Operating systems — the parts that matter
Processes, threads, memory, files, syscalls. What top is showing you. Build a tiny shell.
Prerequisites
01.5 (a low-level language: C or Rust)
Stack
Linux or macOS (WSL2 ok on Windows)C or Ruststrace (linux) / dtruss (mac)perf (linux) or Instruments (mac)
By the end of this module
- Read top, ps, and free output and explain every column.
- Trace a program's syscalls and explain what each one is doing.
- Build a tiny Unix shell that supports pipes and backgrounding, in under 300 lines.
- Reason about virtual memory, page tables, and TLBs at the diagram level.

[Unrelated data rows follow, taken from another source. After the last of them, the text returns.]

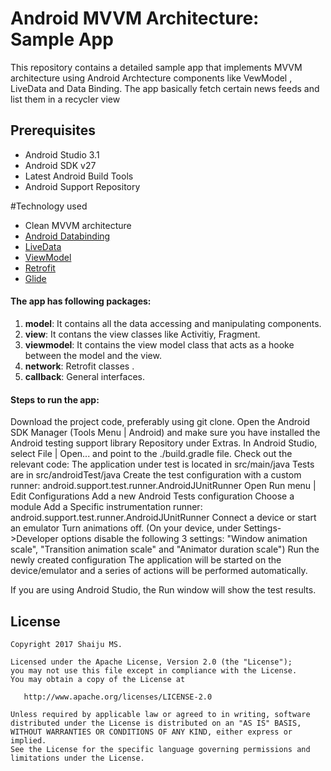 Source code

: # Android MVVM Architecture: Sample App
This repository contains a detailed sample app that implements MVVM architecture using Android Archtecture components like VewModel , LiveData and Data Binding.
The app basically fetch certain news feeds and list them in a recycler view

Prerequisites
--------------

- Android Studio 3.1
- Android SDK v27
- Latest Android Build Tools
- Android Support Repository

#Technology used
* Clean MVVM architecture
* [Android Databinding](https://developer.android.com/topic/libraries/data-binding/index.html)
* [LiveData](https://developer.android.com/topic/libraries/architecture/livedata)
* [ViewModel](https://developer.android.com/topic/libraries/architecture/viewmodel)
* [Retrofit](https://square.github.io/retrofit/)
* [Glide](https://github.com/bumptech/glide)


#### The app has following packages:
1. **model**: It contains all the data accessing and manipulating components.
2. **view**: It contans the view classes like Activitiy, Fragment.
3. **viewmodel**: It contains the view model class that acts as a hooke between the model and the view.
4. **network**: Retrofit classes .
4. **callback**: General interfaces.

#### Steps to run the app:
Download the project code, preferably using git clone.
Open the Android SDK Manager (Tools Menu | Android) and make sure you have installed the Android testing support library Repository under Extras.
In Android Studio, select File | Open... and point to the ./build.gradle file.
Check out the relevant code:
The application under test is located in src/main/java
Tests are in src/androidTest/java
Create the test configuration with a custom runner: android.support.test.runner.AndroidJUnitRunner
Open Run menu | Edit Configurations
Add a new Android Tests configuration
Choose a module
Add a Specific instrumentation runner: android.support.test.runner.AndroidJUnitRunner
Connect a device or start an emulator
Turn animations off. (On your device, under Settings->Developer options disable the following 3 settings: "Window animation scale", "Transition animation scale" and "Animator duration scale")
Run the newly created configuration
The application will be started on the device/emulator and a series of actions will be performed automatically.

If you are using Android Studio, the Run window will show the test results.

License
--------


    Copyright 2017 Shaiju MS.

    Licensed under the Apache License, Version 2.0 (the "License");
    you may not use this file except in compliance with the License.
    You may obtain a copy of the License at

       http://www.apache.org/licenses/LICENSE-2.0

    Unless required by applicable law or agreed to in writing, software
    distributed under the License is distributed on an "AS IS" BASIS,
    WITHOUT WARRANTIES OR CONDITIONS OF ANY KIND, either express or implied.
    See the License for the specific language governing permissions and
    limitations under the License.

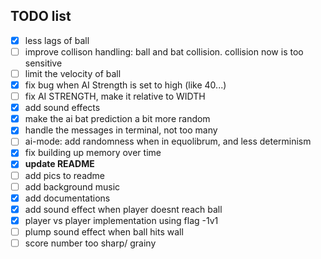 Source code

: ## TODO list

 - [x] less lags of ball
 - [ ] improve collison handling: ball and bat collision. collision now is too sensitive
 - [ ] limit the velocity of ball
 - [x] fix bug when AI Strength is set to high (like 40...)
 - [ ] fix AI STRENGTH, make it relative to WIDTH
 - [x] add sound effects
 - [x] make the ai bat prediction a bit more random
 - [x] handle the messages in terminal, not too many
 - [ ] ai-mode: add randomness when in equolibrum, and less determinism
 - [x] fix building up memory over time
 - [x] **update README**
 - [ ] add pics to readme
 - [ ] add background music
 - [x] add documentations
 - [x] add sound effect when player doesnt reach ball
 - [x] player vs player implementation using flag -1v1
 - [ ] plump sound effect when ball hits wall
 - [ ] score number too sharp/ grainy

- Use mutexes, condvars, and semaphores correctly without copy-pasting from the internet.
There is a particular flavor of confusion that hits programmers who have never opened the kernel curtain. They write a program that gets killed by the OOM killer and don’t know why. They see “load average: 12.5” and don’t know what it counts. They write multithreaded code and ship a deadlock. The fix for all of that is one focused pass through operating systems — not a semester of it, but the parts that show up in every job.
This module covers what you actually need: processes, threads, memory, files, and the syscalls that move data across the kernel boundary. You will build a tiny shell that exercises most of it. You will not implement a scheduler from scratch — you will read enough about scheduling to understand why your laptop sometimes feels slow.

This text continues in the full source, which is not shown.